A change in showing off wealth status

Andrew Potter

TEXT OF INTERVIEW

Tess Vigeland: The days of flaunting a corporate jet or rolling through town in a Hummer seem to be behind us. But according to social critic Andrew Potter, we're finding new ways to assert our status, and it goes beyond Recession Chic. In his new book "The Authenticity Hoax," Potter calls into question why people shop organic, buy distressed designer jeans and make their own compost. He's with us to answer those questions. Welcome to the program.

Andrew Potter: Thank you very much. It's great.

Vigeland: What is conspicuous authenticity?

POTTER: Conspicuous authenticity is in a sense a successor form of status seeking to the old conspicuous consumption that we're all familiar with. This idea that you demonstrate how rich you are or what good taste you have by having a big house, or having a nice car, having expensive clothes and so on. Over the last 30-40 years as we've become wealthier as a society, it's become less socially acceptable to just simply show off how rich you are, and what we do now is we show off that even though we have all the stuff -- a nice house, a nice car -- we're not really spiritually connected to any of it. And so what we do is we engage in practices and experiences and consumption hobbies that I call conspicuous authenticity.

Vigeland: What are some examples of that?

POTTER: Things like volun-tourism or eco-tourism, the idea that you're not just go traveling somewhere, you're going there to actually help out the locals. Or you're going there to help preserve the planet.

Vigeland: What's wrong with conspicuous authenticity? What's wrong with eco-tourism?

POTTER: One of the problems is that like all, what economists call positional goods, it's valuable only to the extent to which other people can't really have it. Or that it becomes something that you can access only by being quite wealthy, or by actually having social connections that no one else does.
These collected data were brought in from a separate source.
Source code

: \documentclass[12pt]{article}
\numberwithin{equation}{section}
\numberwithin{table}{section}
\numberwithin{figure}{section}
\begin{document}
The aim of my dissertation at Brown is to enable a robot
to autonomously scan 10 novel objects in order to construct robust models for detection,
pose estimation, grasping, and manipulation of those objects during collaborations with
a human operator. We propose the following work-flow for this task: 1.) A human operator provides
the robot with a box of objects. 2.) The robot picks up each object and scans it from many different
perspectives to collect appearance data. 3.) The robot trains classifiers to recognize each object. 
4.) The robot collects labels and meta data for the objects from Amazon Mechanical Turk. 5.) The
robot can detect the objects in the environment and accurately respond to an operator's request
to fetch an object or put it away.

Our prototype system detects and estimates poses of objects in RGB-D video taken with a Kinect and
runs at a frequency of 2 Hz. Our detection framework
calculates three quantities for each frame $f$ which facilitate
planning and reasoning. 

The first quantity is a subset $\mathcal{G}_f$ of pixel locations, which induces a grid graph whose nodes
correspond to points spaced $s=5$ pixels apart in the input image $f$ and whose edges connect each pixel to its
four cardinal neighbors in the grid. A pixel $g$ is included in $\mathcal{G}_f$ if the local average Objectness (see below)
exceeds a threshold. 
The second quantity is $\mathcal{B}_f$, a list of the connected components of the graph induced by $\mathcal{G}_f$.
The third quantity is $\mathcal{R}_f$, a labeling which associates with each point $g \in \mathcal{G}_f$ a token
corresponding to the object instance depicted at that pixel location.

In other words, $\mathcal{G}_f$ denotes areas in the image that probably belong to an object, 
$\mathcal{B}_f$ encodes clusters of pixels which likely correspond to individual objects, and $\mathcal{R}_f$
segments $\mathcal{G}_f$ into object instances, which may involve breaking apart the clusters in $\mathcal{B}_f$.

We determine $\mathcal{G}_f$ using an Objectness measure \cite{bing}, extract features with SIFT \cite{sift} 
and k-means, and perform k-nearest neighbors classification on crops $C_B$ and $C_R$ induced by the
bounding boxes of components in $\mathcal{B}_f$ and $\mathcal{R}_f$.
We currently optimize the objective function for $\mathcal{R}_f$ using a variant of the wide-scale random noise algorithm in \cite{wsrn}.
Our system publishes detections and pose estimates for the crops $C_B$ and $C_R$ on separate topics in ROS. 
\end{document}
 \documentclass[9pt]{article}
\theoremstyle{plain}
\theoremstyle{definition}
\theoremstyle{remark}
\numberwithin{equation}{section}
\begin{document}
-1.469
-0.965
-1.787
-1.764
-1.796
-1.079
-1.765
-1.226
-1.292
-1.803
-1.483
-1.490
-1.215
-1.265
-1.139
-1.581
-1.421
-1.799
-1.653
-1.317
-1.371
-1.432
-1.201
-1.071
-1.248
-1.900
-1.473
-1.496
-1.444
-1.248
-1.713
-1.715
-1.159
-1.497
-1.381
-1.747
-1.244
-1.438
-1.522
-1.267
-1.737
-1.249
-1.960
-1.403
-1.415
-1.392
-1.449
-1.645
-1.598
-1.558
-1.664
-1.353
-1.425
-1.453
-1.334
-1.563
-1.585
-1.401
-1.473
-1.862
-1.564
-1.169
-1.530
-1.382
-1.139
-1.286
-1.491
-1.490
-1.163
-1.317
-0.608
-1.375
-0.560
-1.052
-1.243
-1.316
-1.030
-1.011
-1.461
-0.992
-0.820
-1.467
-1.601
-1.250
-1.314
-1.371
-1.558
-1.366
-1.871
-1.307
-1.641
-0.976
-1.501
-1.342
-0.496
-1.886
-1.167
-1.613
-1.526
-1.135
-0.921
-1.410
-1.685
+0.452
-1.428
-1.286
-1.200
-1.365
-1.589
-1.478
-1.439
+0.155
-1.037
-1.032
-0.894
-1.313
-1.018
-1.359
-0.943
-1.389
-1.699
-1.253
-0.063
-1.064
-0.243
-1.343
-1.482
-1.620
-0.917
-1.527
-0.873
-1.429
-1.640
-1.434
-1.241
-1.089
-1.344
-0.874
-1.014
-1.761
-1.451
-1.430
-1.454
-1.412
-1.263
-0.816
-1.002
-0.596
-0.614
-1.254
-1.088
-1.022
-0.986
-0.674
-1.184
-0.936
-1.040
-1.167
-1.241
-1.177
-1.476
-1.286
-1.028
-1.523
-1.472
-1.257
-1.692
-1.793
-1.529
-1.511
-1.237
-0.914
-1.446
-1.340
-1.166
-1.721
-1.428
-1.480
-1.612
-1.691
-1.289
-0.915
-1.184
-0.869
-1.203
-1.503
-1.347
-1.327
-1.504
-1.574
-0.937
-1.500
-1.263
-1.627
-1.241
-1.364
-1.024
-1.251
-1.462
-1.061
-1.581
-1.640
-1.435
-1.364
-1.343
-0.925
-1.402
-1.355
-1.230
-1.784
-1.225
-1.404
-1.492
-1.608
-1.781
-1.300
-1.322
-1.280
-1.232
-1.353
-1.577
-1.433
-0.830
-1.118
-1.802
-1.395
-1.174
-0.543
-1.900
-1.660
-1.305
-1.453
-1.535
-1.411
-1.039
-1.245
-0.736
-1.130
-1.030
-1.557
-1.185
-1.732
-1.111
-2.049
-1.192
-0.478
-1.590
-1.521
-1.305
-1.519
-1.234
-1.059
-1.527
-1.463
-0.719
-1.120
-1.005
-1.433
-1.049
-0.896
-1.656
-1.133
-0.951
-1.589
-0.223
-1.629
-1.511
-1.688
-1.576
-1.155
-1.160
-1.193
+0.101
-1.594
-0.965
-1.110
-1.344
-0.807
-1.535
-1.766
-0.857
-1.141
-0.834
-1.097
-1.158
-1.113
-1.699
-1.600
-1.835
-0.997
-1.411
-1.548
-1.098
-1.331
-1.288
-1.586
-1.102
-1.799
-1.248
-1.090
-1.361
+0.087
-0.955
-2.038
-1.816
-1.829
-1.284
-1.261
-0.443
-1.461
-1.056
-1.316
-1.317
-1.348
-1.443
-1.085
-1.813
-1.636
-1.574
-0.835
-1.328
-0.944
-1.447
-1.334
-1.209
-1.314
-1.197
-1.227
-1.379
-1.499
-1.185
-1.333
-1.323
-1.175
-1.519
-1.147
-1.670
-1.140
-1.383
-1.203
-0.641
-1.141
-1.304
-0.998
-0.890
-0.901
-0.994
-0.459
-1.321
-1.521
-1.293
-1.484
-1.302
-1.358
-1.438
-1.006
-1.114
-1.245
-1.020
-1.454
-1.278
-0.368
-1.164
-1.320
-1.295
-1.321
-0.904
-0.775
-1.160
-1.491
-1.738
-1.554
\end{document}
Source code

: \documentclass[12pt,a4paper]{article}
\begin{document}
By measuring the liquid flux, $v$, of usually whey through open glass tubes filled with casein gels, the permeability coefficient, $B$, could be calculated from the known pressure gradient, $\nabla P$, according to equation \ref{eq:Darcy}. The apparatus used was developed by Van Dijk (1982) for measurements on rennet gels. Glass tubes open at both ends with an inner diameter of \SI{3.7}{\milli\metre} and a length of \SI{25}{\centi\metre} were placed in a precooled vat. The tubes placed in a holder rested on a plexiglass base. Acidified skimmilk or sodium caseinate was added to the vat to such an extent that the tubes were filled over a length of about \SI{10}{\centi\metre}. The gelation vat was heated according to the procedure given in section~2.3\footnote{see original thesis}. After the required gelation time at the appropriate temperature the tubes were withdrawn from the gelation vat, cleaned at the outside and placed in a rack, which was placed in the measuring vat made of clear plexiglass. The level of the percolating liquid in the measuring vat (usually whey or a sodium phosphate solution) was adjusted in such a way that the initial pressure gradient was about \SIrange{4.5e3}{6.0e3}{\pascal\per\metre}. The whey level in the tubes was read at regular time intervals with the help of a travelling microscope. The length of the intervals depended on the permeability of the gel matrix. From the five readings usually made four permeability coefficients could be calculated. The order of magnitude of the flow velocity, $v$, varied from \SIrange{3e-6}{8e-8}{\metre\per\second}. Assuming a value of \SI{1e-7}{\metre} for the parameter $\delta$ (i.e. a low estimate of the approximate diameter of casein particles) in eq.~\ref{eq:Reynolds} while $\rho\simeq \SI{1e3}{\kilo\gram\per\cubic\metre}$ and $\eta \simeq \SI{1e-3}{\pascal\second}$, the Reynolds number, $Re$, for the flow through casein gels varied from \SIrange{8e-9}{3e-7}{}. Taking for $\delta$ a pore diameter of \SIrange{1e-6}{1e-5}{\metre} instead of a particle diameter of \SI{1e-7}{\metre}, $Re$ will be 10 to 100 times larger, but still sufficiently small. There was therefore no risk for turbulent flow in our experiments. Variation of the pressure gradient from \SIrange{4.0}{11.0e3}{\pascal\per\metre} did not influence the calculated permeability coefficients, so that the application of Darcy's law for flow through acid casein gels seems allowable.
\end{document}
I mean it's like back during prohibition the only way you could get liquor was through social connections. So it ends up sort of being almost a more pernicious form of status seeking, because it makes it seem like you're actually better than other people and not just simply better connected.

Vigeland: Well, you know, along those same lines, you also talk about the one-upmanship that comes into play here, keeping up with the authentic Joneses, especially when it comes to being authentically environmentally friendly. You say there's this trend toward competitive anti-consumption.

POTTER: The idea is that you have to show that you're not actually connected to the stuff you're buying. But I think the way it gets really interesting is in the various ways people are downgrading their houses. You know, you get these amazing stories of people putting no-flush toilets in their condominiums in Manhattan, or mud floors in their house. To prove you're more authentic than everyone else, you have to live like some third world, poverty-stricken aboriginal. It's quite remarkable.

Vigeland: Have we ever led truly authentic lives? I mean, obviously, there's always back in the day. But was there a back in the day?

POTTER: I think not. I think all nostalgia is always nostalgia for the present, so the nostalgia you feel is just simply a projection of your own current unhappiness. And I just think focusing on some mythical authentic is probably a wrong path to go down.

Vigeland: Would you call yourself a conspicuous authenticititous?

POTTER: Oh absolutely, and it's sort of the embarrassing part of all of it is that it's actually quite hard to get away from. I mean I spent far more money than I had, I just put it on a big credit card a couple of years ago, to go on a big canoe trip in the northwest territories of Canada to spend time away from technology. And that kind of stuff we all do it, we all like it. What I'm trying to point out is that it might not necessarily make us happy, and it's certainly is a lot easier to do when you can at least put something on your credit card.

Vigeland: Andrew Potter is the author of "The Authenticity Hoax: How We Get Lost Finding Ourselves."

POTTER: Thank you so much for having me. It was fun.